[Fix] Fix attn kernel build issue (#2545)

MasterJH5574 · web-flow · commit 6bd049ec3648 · 2024-06-07T11:28:54.000-04:00
This PR fixes TIR issues in the attn kernels.
diff --git a/python/mlc_llm/nn/kv_cache.py b/python/mlc_llm/nn/kv_cache.py
@@ -641,6 +641,7 @@ def batch_prefill_paged_kv(
                                 if T.tvm_thread_invariant(batch_idx[0] < batch_size):
                                     b_idx: T.int32 = batch_idx[0]
                                     LH_start: T.int32 = tile_id[0] * tile_x
+                                    q_indptr_val: T.int32 = q_indptr[b_idx]
 
                                     cur_page_indptr_begin: T.int32 = page_indptr[b_idx]
                                     cur_page_indptr_end: T.int32 = page_indptr[b_idx + 1]
@@ -670,7 +671,7 @@ def batch_prefill_paged_kv(
                                             i, j = T.axis.remap("SS", [li, lj])
                                             T.reads()
                                             T.writes()
-                                            cur_L = q_indptr[b_idx] + (LH_start + i) // group_size
+                                            cur_L = q_indptr_val + (LH_start + i) // group_size
                                             cur_H_qo = by * group_size + (LH_start + i) % group_size
                                             if cur_L < q_indptr[b_idx + 1]:
                                                 Q_smem[i, j] = T.if_then_else(
@@ -1316,6 +1317,7 @@ def batch_prefill_ragged_kv(  # pylint: disable=too-many-branches
 
                                 if T.tvm_thread_invariant(batch_idx[0] < batch_size):
                                     b_idx: T.int32 = batch_idx[0]
+                                    q_indptr_val: T.int32 = q_indptr[b_idx]
                                     LH_start: T.int32 = tile_id[0] * tile_x
 
                                     kv_chunk_len[0] = kv_indptr[b_idx + 1] - kv_indptr[b_idx]
@@ -1340,7 +1342,7 @@ def batch_prefill_ragged_kv(  # pylint: disable=too-many-branches
                                             i, j = T.axis.remap("SS", [li, lj])

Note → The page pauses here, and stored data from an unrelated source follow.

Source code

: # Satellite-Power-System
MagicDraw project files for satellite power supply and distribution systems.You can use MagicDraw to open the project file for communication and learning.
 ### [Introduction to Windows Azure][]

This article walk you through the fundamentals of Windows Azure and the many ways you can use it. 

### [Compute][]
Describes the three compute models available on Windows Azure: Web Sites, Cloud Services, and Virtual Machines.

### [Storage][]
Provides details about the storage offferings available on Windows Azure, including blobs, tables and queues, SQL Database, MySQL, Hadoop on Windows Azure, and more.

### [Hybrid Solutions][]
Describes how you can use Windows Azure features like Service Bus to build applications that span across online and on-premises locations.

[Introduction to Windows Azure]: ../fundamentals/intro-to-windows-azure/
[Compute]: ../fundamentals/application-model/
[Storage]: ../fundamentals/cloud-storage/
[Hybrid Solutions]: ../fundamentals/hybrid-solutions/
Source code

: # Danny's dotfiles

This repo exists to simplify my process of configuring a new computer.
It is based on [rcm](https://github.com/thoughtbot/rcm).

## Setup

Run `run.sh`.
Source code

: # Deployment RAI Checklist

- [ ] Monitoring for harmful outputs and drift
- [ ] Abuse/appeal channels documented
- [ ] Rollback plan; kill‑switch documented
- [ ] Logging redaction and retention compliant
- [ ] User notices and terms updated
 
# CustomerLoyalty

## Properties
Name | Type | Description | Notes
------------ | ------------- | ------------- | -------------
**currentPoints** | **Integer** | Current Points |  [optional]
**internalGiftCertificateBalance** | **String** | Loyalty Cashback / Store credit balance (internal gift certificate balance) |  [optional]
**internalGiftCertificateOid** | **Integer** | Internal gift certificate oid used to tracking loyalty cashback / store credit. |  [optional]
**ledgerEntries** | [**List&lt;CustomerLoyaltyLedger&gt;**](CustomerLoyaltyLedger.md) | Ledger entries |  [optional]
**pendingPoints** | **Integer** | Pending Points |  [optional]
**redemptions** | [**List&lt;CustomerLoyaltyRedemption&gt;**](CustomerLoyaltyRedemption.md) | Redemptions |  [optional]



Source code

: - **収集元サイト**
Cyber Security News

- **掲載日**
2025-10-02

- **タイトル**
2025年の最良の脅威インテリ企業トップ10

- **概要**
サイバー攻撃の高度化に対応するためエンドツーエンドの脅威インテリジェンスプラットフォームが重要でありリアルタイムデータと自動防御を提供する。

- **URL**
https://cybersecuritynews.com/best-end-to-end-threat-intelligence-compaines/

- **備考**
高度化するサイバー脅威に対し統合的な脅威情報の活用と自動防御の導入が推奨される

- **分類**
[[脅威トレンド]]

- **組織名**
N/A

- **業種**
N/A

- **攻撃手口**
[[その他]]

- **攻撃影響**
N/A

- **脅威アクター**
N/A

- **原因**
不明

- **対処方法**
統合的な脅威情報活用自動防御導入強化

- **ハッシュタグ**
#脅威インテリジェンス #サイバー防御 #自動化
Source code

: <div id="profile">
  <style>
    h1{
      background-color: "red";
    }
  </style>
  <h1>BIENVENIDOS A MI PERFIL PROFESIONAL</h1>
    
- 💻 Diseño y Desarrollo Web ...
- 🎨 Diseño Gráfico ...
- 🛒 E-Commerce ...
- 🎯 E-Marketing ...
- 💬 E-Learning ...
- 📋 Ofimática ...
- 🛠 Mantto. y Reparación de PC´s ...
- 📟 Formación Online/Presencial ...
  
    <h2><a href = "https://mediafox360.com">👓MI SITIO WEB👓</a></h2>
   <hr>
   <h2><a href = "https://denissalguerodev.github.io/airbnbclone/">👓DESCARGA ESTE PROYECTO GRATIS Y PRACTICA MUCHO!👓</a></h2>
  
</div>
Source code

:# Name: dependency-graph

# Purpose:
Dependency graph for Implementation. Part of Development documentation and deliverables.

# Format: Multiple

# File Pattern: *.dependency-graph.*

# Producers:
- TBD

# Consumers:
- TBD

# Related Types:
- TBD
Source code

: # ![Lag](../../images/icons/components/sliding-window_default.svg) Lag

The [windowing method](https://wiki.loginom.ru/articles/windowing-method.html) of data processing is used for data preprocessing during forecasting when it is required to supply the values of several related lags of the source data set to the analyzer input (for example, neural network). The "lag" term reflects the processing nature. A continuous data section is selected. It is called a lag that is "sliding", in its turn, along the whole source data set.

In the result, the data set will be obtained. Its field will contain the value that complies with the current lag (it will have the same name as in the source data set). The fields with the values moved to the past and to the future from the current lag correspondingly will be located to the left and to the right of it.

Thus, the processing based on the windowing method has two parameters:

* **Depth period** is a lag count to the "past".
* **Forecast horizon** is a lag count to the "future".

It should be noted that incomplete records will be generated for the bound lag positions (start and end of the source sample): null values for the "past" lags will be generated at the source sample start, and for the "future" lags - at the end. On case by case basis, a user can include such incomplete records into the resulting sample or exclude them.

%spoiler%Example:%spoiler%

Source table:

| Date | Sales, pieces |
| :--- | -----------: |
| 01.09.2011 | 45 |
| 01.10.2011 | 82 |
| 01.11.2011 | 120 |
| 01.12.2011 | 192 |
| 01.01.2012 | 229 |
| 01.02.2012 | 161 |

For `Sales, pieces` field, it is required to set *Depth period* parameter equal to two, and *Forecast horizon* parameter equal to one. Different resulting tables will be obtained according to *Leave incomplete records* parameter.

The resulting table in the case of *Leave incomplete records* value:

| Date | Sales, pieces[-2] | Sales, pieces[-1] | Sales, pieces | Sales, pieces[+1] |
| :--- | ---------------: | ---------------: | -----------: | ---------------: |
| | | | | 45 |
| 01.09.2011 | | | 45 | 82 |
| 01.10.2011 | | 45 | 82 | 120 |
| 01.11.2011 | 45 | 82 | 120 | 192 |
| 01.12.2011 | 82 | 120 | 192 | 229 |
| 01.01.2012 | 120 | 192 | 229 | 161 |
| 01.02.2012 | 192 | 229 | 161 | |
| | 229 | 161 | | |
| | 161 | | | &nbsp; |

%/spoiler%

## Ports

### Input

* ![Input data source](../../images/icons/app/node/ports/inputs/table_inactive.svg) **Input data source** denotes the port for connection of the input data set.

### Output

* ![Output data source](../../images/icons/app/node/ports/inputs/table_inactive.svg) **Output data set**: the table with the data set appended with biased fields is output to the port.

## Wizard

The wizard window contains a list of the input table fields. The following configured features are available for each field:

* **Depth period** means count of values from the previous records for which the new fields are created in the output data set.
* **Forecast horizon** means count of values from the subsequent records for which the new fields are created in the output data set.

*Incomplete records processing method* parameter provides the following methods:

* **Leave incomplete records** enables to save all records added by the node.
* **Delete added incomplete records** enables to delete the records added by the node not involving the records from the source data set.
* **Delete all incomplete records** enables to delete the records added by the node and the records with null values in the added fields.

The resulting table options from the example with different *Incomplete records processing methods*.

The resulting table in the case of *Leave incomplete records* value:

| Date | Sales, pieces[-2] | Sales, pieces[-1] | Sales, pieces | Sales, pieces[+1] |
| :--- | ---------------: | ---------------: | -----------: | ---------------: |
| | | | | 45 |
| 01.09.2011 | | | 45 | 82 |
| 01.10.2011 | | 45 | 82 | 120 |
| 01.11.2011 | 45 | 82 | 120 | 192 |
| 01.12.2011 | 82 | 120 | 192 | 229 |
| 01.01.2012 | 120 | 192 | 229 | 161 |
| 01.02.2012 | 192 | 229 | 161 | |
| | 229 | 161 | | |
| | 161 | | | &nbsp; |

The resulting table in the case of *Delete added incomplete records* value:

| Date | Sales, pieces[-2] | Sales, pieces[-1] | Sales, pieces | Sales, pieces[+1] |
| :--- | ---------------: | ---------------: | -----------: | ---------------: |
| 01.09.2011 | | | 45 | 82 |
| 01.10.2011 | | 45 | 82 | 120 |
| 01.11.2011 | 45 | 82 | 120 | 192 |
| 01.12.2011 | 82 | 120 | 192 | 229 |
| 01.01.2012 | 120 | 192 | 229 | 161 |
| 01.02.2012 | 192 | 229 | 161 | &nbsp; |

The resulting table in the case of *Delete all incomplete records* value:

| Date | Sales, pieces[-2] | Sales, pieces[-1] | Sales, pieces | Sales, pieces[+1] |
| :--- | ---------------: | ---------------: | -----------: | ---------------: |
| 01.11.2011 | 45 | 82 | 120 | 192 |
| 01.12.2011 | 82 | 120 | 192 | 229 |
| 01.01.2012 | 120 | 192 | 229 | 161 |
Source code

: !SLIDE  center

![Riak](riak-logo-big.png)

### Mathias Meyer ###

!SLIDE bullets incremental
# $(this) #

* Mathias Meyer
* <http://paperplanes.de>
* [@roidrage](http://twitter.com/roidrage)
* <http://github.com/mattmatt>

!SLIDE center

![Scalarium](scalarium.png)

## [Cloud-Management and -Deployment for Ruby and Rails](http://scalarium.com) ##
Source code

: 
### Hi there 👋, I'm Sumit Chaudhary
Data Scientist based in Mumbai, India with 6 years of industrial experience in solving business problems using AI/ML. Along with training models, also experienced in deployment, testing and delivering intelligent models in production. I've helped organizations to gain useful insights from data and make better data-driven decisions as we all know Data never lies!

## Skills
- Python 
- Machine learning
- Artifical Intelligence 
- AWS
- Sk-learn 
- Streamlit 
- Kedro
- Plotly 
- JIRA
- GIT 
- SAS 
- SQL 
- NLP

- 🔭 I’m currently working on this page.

                                             T.reads()
                                             T.writes()
-                                            cur_L = q_indptr[b_idx] + (LH_start + i) // group_size
+                                            cur_L = q_indptr_val + (LH_start + i) // group_size
                                             cur_H_qo = by * group_size + (LH_start + i) % group_size
                                             if cur_L < q_indptr[b_idx + 1]:
                                                 Q_smem[i, j] = T.if_then_else(
diff --git a/python/mlc_llm/op/tree_attn.py b/python/mlc_llm/op/tree_attn.py
@@ -170,6 +170,7 @@ def batch_tree_attn(  # pylint: disable=too-many-branches
                                 if T.tvm_thread_invariant(batch_idx[0] < batch_size):
                                     b_idx: T.int32 = batch_idx[0]
                                     LH_start: T.int32 = tile_id[0] * tile_x
+                                    q_indptr_val: T.int32 = q_indptr[b_idx]
 
                                     kv_chunk_len[0] = kv_indptr[b_idx + 1] - kv_indptr[b_idx]
                                     T.tvm_storage_sync("shared")
@@ -193,7 +194,7 @@ def batch_tree_attn(  # pylint: disable=too-many-branches
                                             i, j = T.axis.remap("SS", [li, lj])
                                             T.reads()
                                             T.writes()
-                                            cur_L = q_indptr[b_idx] + (LH_start + i) // group_size
+                                            cur_L = q_indptr_val + (LH_start + i) // group_size
                                             cur_H_qo = by * group_size + (LH_start + i) % group_size
                                             if cur_L < q_indptr[b_idx + 1]:
                                                 Q_smem[i, j] = T.if_then_else(